LA PRESSE, MONTRÉAL, MARDI 5 FÉVRIER 1985

 

L'ange et la fée

 

Sa face d'ange pervers avait fait la couverture et le spread du magazine gai R.G., numéro de décembre. J'avais pas aimé.

Mais ici, au café Les Entretiens où je lui avais donné rendez-vous, le nez dans la mousse de son chocolat chaud, j'aimais mieux. Il n'avait plus ce regard humide de jeune veau qu'il affectait sur la couverture du magazine; à la place, deux petits yeux d'écureuil qui bougeaient tout le temps. Et puis il avait un bouton sur le menton. Ça faisait moins ange.

Gabriel a 16 ans. Il vient d'une famille de quatre enfants, de Saint-Antoine-Abbé, près de Valleyfield où il est allé à la polyvalente, après avoir été pensionnaire dans un collège à Rigaud.

- Chez nous, on ne parlait jamais de sexualité. À dix ans, je trippais déjà sur les bonhommes, les profs, les cowboys.
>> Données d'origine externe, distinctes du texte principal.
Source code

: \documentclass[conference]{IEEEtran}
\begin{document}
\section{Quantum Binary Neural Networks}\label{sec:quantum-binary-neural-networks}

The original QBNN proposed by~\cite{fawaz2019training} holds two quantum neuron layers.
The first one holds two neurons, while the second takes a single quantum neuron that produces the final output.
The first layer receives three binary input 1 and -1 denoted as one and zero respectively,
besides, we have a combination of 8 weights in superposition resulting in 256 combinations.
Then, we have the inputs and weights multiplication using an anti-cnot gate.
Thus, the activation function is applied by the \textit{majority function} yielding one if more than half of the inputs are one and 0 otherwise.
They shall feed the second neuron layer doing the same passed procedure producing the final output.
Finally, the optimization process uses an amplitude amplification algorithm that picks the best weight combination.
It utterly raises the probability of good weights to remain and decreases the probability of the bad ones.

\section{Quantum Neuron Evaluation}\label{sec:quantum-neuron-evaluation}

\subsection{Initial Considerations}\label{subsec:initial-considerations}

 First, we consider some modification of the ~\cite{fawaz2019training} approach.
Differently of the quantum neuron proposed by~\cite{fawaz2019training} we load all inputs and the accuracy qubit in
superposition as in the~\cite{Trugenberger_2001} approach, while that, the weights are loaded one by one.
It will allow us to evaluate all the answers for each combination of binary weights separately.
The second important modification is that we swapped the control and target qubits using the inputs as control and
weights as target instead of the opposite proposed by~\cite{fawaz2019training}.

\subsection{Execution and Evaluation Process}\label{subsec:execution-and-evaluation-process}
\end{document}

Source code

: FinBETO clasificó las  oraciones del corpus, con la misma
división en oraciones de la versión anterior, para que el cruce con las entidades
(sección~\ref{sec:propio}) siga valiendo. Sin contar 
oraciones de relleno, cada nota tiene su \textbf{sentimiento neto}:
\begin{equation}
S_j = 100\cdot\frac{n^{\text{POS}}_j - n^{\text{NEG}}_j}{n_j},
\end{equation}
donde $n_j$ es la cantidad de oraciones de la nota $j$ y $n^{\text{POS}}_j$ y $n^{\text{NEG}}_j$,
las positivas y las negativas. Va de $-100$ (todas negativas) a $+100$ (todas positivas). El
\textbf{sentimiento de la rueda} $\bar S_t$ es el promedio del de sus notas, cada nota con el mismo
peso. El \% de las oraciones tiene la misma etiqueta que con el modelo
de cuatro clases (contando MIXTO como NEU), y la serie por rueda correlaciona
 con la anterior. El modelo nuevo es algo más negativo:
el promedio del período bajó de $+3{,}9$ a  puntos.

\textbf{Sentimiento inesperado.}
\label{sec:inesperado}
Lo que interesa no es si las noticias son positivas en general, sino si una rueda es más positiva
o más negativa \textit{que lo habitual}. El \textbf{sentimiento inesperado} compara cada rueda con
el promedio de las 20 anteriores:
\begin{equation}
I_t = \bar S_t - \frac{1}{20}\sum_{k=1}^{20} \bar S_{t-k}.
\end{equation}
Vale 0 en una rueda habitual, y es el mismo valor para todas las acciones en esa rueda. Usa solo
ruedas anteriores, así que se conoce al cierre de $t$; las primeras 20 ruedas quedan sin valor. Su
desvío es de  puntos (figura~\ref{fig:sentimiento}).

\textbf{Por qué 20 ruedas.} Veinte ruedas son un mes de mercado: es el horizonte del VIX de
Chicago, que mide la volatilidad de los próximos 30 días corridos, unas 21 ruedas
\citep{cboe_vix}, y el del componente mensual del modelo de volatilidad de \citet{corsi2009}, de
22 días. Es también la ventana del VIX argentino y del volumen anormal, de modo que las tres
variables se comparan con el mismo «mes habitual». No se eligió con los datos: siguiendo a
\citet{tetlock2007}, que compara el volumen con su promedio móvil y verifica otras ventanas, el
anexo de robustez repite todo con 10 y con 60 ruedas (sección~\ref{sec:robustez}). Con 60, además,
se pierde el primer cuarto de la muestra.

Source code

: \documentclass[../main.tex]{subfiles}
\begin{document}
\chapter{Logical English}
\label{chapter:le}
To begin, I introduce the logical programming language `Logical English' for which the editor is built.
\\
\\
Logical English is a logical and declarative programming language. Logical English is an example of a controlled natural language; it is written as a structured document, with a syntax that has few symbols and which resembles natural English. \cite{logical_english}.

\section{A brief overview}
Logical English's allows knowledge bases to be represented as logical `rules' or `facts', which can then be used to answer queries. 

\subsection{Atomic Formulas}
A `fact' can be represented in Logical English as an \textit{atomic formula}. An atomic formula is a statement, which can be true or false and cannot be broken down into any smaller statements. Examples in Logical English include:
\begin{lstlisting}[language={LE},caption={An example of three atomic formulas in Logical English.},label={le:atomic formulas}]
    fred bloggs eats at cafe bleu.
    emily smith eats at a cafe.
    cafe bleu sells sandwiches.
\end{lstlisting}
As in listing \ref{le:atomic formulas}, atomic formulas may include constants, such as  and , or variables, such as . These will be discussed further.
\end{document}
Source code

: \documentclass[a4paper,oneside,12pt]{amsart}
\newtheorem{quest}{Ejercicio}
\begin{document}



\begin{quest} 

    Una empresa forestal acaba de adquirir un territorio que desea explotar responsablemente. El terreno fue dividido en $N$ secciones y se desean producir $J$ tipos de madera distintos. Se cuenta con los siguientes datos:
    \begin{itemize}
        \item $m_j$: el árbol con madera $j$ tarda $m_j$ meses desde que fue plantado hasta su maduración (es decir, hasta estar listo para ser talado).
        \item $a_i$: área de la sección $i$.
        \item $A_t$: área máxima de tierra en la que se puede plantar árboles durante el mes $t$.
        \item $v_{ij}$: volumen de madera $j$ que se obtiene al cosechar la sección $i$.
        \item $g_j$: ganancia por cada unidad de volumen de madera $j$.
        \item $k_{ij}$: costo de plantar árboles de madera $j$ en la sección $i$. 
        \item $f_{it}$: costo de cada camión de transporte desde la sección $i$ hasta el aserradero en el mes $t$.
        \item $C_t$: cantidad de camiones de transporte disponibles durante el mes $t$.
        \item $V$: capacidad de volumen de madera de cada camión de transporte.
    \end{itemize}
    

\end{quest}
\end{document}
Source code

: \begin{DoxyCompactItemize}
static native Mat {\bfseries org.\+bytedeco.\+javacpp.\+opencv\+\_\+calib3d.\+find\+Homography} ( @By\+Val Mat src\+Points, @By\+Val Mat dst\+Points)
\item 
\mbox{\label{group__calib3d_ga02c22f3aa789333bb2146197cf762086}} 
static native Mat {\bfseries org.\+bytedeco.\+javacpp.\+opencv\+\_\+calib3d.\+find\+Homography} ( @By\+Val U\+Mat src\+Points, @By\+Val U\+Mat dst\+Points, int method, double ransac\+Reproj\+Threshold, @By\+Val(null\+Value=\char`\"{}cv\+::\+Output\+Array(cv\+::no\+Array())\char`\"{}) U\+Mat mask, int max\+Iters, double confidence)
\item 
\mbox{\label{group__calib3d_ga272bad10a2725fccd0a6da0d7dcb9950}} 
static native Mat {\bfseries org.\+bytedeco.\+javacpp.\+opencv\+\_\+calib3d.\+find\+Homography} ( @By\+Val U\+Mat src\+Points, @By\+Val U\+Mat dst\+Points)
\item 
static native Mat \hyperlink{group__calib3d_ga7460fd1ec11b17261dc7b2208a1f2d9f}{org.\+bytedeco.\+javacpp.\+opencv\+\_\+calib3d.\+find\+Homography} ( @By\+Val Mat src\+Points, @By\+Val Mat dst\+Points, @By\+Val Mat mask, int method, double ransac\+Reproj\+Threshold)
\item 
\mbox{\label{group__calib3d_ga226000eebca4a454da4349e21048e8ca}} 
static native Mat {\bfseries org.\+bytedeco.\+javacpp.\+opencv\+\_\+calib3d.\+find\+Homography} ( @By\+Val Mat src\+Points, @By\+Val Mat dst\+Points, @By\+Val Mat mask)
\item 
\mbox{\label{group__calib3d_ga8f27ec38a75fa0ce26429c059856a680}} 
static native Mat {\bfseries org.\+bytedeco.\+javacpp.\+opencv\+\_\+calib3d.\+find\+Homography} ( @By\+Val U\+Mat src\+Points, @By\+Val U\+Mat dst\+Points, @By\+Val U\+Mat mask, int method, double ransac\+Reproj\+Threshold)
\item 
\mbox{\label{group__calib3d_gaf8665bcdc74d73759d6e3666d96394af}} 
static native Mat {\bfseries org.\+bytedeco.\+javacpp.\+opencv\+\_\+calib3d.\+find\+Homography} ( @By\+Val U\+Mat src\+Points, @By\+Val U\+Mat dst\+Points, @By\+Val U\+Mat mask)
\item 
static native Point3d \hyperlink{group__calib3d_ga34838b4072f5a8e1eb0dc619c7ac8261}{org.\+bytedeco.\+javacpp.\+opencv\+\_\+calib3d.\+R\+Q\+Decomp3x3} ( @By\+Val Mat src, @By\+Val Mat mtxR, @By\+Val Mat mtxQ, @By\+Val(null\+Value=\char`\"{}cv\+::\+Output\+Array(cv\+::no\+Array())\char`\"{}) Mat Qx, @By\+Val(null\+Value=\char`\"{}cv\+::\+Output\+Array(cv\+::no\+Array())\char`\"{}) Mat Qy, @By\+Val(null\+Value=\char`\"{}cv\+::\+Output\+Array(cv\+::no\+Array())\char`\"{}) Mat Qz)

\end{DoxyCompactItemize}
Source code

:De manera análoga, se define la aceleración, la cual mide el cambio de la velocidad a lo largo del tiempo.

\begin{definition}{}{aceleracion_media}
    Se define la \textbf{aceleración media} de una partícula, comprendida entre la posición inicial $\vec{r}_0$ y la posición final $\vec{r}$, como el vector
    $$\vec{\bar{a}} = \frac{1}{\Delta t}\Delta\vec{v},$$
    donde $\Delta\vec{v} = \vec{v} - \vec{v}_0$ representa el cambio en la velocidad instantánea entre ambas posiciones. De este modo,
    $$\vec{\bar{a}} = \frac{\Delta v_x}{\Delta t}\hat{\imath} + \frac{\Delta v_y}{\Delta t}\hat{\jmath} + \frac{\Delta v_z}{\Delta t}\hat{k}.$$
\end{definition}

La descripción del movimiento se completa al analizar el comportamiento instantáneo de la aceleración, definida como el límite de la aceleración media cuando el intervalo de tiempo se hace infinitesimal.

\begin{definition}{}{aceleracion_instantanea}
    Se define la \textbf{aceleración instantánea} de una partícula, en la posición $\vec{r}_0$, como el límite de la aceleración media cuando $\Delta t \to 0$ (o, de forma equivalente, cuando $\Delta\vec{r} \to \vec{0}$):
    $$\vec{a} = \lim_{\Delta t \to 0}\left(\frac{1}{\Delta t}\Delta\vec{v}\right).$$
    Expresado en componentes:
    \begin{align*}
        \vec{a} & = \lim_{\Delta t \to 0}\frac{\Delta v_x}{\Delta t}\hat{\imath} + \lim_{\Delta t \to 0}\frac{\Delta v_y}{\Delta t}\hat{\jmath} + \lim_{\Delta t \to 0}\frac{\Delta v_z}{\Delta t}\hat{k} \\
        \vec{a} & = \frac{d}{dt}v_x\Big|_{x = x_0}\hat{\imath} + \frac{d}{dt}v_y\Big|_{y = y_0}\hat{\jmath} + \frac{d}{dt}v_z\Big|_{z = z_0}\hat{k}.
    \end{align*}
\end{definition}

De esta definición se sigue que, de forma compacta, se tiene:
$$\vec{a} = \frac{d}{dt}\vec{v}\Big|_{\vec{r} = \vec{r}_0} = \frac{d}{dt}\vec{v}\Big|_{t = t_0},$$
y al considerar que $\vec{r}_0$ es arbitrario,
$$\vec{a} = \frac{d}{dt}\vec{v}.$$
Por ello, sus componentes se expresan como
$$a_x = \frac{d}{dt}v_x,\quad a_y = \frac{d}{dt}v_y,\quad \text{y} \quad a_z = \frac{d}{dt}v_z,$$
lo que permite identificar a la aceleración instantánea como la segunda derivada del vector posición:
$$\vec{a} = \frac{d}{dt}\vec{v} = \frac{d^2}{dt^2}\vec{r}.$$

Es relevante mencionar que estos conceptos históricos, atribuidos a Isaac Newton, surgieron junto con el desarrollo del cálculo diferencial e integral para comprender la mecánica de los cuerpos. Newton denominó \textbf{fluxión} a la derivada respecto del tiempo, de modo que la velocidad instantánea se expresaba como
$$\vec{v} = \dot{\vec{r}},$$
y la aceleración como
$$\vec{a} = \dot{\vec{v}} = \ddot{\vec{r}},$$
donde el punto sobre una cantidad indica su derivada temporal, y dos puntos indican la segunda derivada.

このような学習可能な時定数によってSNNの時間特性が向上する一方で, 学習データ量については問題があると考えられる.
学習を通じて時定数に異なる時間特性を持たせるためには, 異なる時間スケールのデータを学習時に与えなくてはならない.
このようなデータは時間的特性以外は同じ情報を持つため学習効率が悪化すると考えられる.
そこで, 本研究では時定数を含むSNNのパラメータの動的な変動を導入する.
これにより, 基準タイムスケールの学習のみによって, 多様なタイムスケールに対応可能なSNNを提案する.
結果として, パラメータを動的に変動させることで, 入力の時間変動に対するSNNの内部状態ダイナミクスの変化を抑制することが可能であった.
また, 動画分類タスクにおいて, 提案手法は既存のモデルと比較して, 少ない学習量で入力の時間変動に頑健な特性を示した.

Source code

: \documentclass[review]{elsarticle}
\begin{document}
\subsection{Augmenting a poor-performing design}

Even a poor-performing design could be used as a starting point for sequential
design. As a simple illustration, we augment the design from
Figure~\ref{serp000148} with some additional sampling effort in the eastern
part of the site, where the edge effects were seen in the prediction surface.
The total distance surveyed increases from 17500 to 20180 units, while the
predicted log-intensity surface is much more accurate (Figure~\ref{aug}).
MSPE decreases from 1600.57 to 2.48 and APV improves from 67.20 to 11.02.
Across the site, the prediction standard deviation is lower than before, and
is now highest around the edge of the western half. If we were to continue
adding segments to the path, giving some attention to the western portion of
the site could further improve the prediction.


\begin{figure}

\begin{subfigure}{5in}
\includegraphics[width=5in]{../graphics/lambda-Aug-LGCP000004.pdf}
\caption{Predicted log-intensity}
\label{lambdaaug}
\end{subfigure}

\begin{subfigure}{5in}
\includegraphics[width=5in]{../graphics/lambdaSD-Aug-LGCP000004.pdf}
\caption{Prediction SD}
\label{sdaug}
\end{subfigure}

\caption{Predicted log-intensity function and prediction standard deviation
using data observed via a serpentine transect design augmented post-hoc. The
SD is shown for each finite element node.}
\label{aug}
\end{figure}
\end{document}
Je pensais que c'était correct, que tout le monde était de même. C'est à 12 ans que je me suis rendu compte que je n'étais pas comme les autres... et j'ai eu alors ma première expérience. C'était avec un gars de 18 ans. Mais tu vois, si t'écris ça dans ton journal, les gens vont dire : " On sait bien ! C'est d'même que ça arrive, il a été violé par un plus vieux ! " ... Pas du tout ! La vérité c'est que le gars de 18 ans ne voulait rien savoir de moi. Mais rien, tu m'entends ! Je l'ai achalé sans arrêt, je l'ai pas lâché jusqu'à ce que, finalement, ça arrive... Ce n'est pas lui, c'est moi qui l'ai entraîné.

- Tu vas trop vite Gabriel. Reprends au moment où tu te découvres. T'as 12 ans, comment tu réagis ?

- Imagine ! Imagine Saint-Antoine-Abbé, la rue principale... tu vois ? Pour moi, c'était ça le monde. Et, évidemment, je pensais que j'étais tout seul au monde. Et je me disais : pourquoi moi ?

- En as-tu parlé tout de suite à tes parents ?

- Mes parents sont divorcés. Pas question que je me confie à mon père, un homme d'affaires super straight qui ne l'aurait pas pris, et qui de fait ne le prend pas plus aujourd'hui. On ne se parle presque pas... Avec ma mère ça s'est fait smooth... Un jour, notre prof de morale nous a remis un questionnaire à faire remplir par nos parents. Une des questions c'était : " Que pensez-vous de l'homosexualité ? " Ça tombait bien ! Je pense que ma mère se doutait de quelque chose. Sachant que je serais indiscret, elle en a profité pour me passer un message que j'ai interprété ainsi : " Arrête de freaker, je t'aime comme t'es "...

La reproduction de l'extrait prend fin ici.